By Andrew O’Hehir
So the paranoid hippie pot dealer you knew in college was right all along: The feds really were after him. In the latest post-Snowden bombshell about the extent and consequences of government spying, we learned from Reuters reporters this week that a secret branch of the DEA called the Special Operations Division – so secret that nearly everything about it is classified, including the size of its budget and the location of its office — has been using the immense pools of data collected by the NSA, CIA, FBI and other intelligence agencies to go after American citizens for ordinary drug crimes. Law enforcement agencies, meanwhile, have been coached to conceal the existence of the program and the source of the information by creating what’s called a “parallel construction,” a fake or misleading trail of evidence. So no one in the court system – not the defendant or the defense attorney, not even the prosecutor or the judge – can ever trace the case back to its true origins.
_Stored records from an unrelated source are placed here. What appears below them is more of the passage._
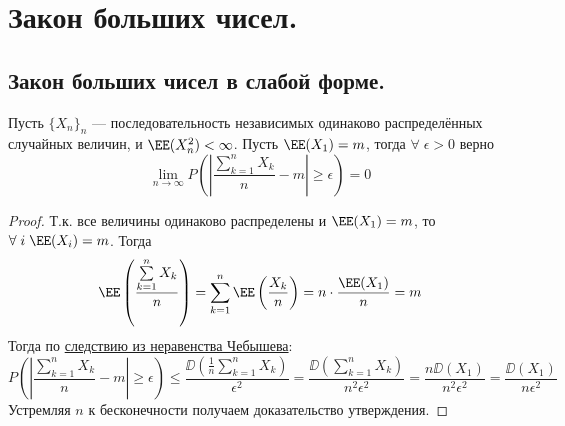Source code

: \section{Закон больших чисел.}
\subsection{Закон больших чисел в слабой форме.}
\begin{lemma}
    Пусть $\{X_n\}_n$ --- последовательность независимых одинаково распределённых случайных величин, и $\EE(X_n^2) < \infty$.
    Пусть $\EE(X_1) = m$, тогда $\forall\;\epsilon > 0$ верно
    \[
        \lim\limits_{n \to \infty} P\left( \left| \frac{\sum\limits_{k = 1}^n X_k}{n} - m \right| \geq \epsilon \right) = 0
    \]
\end{lemma}
\begin{proof}
    Т.к. все величины одинаково распределены и $\EE(X_1) = m$, то $\forall\; i\; \EE(X_i) = m$. Тогда
    \[
        \EE\left( \frac{\sum\limits_{k = 1}^n X_k}{n} \right) = \sum\limits_{k = 1}^n \EE\left( \frac{X_k}{n} \right) =
        n \cdot \frac{\EE(X_1)}{n} = m
    \]
    Тогда по \hyperref[ChebyshevCorollary]{следствию из неравенства Чебышева}:
    \[
        P\left( \left| \frac{\sum\limits_{k = 1}^n X_k}{n} - m \right| \geq \epsilon \right)
        \leq \frac{\DD\left(\frac{1}{n}\sum\limits_{k = 1}^n X_k\right)}{\epsilon^2} =
        \frac{\DD\left(\sum\limits_{k = 1}^n X_k\right)}{n^2\epsilon^2} =
        \frac{n\DD(X_1)}{n^2\epsilon^2} = \frac{\DD(X_1)}{n\epsilon^2}
    \]
    Устремляя $n$ к бесконечности получаем доказательство утверждения.
\end{proof}
\begin{comment}
    Пусть $X_k$ --- независимые бернулиевские случайные величины с вероятностью успеха $p$. Тогда величина
    $\frac{\sum\limits_{k = 1}^n X_k}{n}$ --- частота успешного исхода эксперимента при проведении $n$ независимых
    испытаний. Известно, что $\EE(X_k) = p$, тогда $\DD(X_k) = \EE(X_k^2) - \EE(X_k)^2 = p^2 - p = pq$, где $q = (1 - p)$.
    Тогда
    \[
        P\left( \left| \frac{\sum\limits_{k = 1}^n X_k}{n} - p \right| \geq \epsilon \right)
        \leq \frac{pq}{n\epsilon^2} \xrightarrow[n \to \infty]{} 0
    \]
    Т.е. при проведении большого числа испытаний, частота успешного результата эсперимента стремится к $p$.

    Можно разобрать смысл этого утверждения на примере: пусть эксперимент у нас состоит в подкидывании монеты, успехом
    мы считаем выпадение орла. Очевидно, что в одном независимом испытании орёл выпадает с вероятностью $\frac{1}{2}$.
    При этом в жизни подбрасывая монету $5, 10$ и даже $100$ раз мы можем ни разу не получить орла. Но данное утверждение
    говорит нам о том, что при проведении огромного числа испытаний, вероятность выпадения орла в среднем во всех испытаниях
    будет примерно $\frac{1}{2}$.
\end{comment}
On one hand, we all knew more revelations were coming, and the idea that the government would go after drug suspects with the same dubious extrajudicial methods used to pursue terrorism suspects is a classic and not terribly surprising example of mission creep. Both groups have been held up as bogeymen for years, in order to scare the public into accepting ever nastier and more repressive laws. This gives government officials another chance to talk to us in their stern grown-up voices about how this isn’t civics class, and sometimes they have to bend the rules to catch Really Bad People.
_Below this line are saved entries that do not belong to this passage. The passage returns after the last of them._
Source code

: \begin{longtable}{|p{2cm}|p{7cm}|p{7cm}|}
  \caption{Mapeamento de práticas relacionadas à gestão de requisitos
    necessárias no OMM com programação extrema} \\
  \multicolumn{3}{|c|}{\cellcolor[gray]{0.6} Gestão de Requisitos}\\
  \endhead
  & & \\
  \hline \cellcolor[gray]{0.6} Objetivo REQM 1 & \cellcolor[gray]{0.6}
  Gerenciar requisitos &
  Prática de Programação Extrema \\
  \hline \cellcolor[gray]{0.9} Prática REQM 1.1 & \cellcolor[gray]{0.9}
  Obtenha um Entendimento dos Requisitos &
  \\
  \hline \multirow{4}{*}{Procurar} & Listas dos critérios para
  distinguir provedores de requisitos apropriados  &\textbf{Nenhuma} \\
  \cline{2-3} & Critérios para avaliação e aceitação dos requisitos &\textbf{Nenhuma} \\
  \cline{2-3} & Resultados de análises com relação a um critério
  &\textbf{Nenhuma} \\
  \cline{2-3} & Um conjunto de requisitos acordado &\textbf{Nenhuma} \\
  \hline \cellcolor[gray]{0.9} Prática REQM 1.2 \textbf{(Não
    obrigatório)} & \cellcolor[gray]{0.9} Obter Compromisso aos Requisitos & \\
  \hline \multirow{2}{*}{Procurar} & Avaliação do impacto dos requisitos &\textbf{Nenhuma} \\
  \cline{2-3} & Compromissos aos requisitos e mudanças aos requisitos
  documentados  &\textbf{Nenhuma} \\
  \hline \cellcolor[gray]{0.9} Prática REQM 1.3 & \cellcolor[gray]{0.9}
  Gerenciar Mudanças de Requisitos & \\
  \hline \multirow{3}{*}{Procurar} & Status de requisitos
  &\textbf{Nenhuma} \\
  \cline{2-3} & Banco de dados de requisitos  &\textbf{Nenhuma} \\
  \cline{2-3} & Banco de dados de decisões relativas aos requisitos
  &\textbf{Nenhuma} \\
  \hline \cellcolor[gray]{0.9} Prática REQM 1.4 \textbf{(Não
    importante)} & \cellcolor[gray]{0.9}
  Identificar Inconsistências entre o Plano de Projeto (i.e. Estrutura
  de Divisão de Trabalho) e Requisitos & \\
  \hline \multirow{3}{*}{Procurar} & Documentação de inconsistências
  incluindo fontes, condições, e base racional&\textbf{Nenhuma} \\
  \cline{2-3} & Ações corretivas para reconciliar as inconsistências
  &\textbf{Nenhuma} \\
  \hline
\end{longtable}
On the other hand, this is a genuinely sinister turn of events with a whiff of science-fiction nightmare, one that has sounded loud alarm bells for many people in the mainstream legal world. Nancy Gertner, a Harvard Law professor who spent 18 years as a federal judge and cannot be accused of being a radical, told Reuters she finds the DEA story more troubling than anything in Edward Snowden’s NSA leaks. It’s the first clear evidence that the “special rules” and disregard for constitutional law that have characterized the hunt for so-called terrorists have crept into the domestic criminal justice system on a significant scale. “It sounds like they are phonying up investigations,” she said. Maybe this is how a police state comes to America: Not with a bang, but with a parallel construction.